Argentine police officer and death squad leader

Rodolfo Eduardo Almirón Sena (17 February 1936 – 5 June 2009) was an Argentine police officer and a leader of an extreme right-wing and orthodox peronist death squad known as the Triple A, operating in Argentina from 1973 to 1976 against the left wing of Peronists and other political dissidents. The group is held responsible for 1,500 murders of government opponents during the terms of Juan and Isabel Perón.

Almirón was alleged to be the chief operating officer of the squad and was charged with personally executing several murders. In 1975, shortly before the military takeover the following year, Almirón fled to Spain with José López Rega, founder of Triple A, who had been appointed ambassador plenipotentiary by Isabel Perón. Almirón was briefly located in 1983 in Spain, revealed to be working as chief of security for the former Interior Minister Manuel Fraga. Public outrage caused his dismissal, but he stayed in Spain.

In 2006, an Argentine judge ruled that the crimes committed by Almirón were crimes against humanity and thus excluded from statutes of limitations. A reporter for El Mundo located Almirón in Valencia in December 2006 and interviewed him. He was arrested in a subsidized flat in Torrent (Valencia) for murder by the National Police that month, under an extradition request from Argentina. By the time of his trial, Almirón had suffered a stroke and was unable to participate. The trial was suspended. He was held in detention and died in 2009.

==Early life ==
Almirón was born in 1936 in Puerto Bermejo, a small riverside town in Chaco Province, Argentina. He attended local schools. Afterward, he moved to Buenos Aires.

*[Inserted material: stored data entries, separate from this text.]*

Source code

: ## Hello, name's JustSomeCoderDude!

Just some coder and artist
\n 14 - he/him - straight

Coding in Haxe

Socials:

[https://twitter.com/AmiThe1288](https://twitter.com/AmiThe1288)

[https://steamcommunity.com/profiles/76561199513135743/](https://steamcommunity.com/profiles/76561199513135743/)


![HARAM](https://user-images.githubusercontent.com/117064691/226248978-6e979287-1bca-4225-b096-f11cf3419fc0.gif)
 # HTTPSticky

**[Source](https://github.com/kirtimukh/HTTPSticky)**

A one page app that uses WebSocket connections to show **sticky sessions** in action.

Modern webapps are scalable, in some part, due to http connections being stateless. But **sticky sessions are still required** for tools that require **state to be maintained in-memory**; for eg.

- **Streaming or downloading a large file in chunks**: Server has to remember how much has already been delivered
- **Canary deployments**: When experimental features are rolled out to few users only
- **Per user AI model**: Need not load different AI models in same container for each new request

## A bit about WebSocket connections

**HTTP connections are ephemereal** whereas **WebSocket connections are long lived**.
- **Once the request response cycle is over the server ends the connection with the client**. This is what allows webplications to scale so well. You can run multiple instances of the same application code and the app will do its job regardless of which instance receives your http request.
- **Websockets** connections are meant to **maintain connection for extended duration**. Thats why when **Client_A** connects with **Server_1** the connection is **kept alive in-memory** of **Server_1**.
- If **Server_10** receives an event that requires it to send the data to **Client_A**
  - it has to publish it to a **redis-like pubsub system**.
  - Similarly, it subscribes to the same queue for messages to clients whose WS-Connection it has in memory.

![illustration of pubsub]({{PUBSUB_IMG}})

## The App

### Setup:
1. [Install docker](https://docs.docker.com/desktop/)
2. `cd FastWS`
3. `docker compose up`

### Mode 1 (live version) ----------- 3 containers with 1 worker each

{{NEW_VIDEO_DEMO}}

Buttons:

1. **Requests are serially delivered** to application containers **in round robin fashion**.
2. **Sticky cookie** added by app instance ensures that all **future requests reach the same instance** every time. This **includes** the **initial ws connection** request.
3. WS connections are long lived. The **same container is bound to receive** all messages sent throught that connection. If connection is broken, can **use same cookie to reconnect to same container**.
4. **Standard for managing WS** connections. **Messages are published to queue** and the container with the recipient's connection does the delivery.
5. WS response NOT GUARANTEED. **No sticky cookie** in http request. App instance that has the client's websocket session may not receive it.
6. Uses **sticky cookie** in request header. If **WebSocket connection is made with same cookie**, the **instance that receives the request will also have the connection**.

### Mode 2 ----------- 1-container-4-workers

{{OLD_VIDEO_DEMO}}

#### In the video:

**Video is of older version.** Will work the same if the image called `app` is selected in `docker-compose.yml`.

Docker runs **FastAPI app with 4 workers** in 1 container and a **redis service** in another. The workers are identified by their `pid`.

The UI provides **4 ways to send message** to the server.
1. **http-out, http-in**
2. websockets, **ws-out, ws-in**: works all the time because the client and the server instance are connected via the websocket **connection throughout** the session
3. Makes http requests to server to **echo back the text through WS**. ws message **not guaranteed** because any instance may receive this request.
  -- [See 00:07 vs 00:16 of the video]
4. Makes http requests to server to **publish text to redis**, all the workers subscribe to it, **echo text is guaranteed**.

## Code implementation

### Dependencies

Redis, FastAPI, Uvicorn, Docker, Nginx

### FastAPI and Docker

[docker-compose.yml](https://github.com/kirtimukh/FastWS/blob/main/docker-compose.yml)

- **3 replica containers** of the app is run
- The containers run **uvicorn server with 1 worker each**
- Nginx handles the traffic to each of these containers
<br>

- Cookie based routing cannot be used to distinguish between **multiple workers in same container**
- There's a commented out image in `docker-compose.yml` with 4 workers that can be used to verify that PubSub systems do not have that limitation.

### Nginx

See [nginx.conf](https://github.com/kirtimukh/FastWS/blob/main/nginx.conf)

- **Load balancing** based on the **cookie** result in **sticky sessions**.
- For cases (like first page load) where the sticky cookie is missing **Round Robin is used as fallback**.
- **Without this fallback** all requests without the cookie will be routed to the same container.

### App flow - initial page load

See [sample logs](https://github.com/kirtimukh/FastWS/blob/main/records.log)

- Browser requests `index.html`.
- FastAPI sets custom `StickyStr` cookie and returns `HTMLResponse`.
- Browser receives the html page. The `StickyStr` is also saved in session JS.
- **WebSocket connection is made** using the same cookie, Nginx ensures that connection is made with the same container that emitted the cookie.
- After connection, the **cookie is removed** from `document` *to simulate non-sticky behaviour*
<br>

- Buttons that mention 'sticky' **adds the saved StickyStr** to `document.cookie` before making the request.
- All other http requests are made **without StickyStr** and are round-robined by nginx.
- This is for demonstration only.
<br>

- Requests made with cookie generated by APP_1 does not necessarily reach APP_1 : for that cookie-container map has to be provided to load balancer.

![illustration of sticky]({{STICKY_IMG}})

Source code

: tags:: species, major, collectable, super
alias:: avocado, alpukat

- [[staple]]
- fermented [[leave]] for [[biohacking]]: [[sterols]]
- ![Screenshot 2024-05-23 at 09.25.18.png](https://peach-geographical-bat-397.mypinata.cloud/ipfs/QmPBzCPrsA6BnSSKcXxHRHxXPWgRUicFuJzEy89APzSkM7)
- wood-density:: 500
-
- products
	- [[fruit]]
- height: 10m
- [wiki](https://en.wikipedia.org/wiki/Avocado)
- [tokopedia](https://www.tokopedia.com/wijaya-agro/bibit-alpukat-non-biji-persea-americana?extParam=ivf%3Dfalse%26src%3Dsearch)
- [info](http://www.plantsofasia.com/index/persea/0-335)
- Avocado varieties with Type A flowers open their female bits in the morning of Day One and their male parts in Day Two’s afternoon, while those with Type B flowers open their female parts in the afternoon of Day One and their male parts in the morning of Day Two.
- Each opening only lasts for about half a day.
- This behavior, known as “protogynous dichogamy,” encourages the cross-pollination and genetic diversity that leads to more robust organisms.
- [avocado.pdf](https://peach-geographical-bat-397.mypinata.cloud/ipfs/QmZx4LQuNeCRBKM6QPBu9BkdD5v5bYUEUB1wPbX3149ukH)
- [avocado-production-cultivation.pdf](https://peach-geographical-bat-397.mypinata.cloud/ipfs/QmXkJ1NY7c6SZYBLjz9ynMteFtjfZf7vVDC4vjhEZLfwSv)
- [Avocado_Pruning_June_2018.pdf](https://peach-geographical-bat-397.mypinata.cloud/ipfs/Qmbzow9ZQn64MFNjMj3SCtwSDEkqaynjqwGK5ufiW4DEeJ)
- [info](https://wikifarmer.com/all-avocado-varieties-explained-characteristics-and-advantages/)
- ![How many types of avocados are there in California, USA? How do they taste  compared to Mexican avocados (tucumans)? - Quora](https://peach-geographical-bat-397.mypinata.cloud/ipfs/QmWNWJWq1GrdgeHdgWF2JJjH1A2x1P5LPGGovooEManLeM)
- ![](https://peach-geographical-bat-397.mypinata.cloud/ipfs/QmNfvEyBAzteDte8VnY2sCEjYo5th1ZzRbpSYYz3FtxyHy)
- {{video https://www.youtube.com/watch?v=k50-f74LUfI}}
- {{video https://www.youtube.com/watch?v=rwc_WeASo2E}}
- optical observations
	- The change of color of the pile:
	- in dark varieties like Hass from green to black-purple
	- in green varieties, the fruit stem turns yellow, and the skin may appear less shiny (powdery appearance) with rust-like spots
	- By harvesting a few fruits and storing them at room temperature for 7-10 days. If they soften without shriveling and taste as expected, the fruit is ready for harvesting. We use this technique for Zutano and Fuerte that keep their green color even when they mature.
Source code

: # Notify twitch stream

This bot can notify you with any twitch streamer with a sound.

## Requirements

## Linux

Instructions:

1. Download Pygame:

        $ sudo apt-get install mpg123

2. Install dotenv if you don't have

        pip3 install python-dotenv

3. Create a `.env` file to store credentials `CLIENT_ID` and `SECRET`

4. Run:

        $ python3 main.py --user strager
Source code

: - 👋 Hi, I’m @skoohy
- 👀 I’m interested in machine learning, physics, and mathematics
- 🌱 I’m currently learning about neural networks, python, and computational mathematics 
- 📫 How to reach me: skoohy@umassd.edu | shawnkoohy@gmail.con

Around 1960, he joined the Argentine Federal Police (with jurisdiction over the city of Buenos Aires). Although a member of the robbery task force, Almirón became an associate of the "Prieto gang," which during the early 1960s was one of the most notorious in the Greater Buenos Aires area.

He and other policemen were indicted in 1964 for obstruction of justice in the murders of numerous Prieto gang members. Following Prieto's death in 1965 in a local jail, however, Almirón and his co-defendants were acquitted. Almirón was involved in the June 1964 death of a U.S. military officer, who was fatally shot during an altercation with the police officer outside a dance hall in Olivos, an upscale suburb of Buenos Aires. An acquaintance of Almirón's pleaded guilty to the shooting. Later, Almirón was determined to have committed the murder. In 1970, Almirón was dismissed from the Argentine Federal Police because of continuing criminal associations.

==Reinstatement==
In 1973, José López Rega returned with Juan Perón to Argentina, who that year was elected as president. After being appointed as Minister of Social Welfare, López Rega reinstated Almirón in the federal police, along with his father-in-law, Commissioner José Ramón Morales. Almirón was assigned to López Rega's personal guard and that for Isabel Perón, who had been elected vice-president that year.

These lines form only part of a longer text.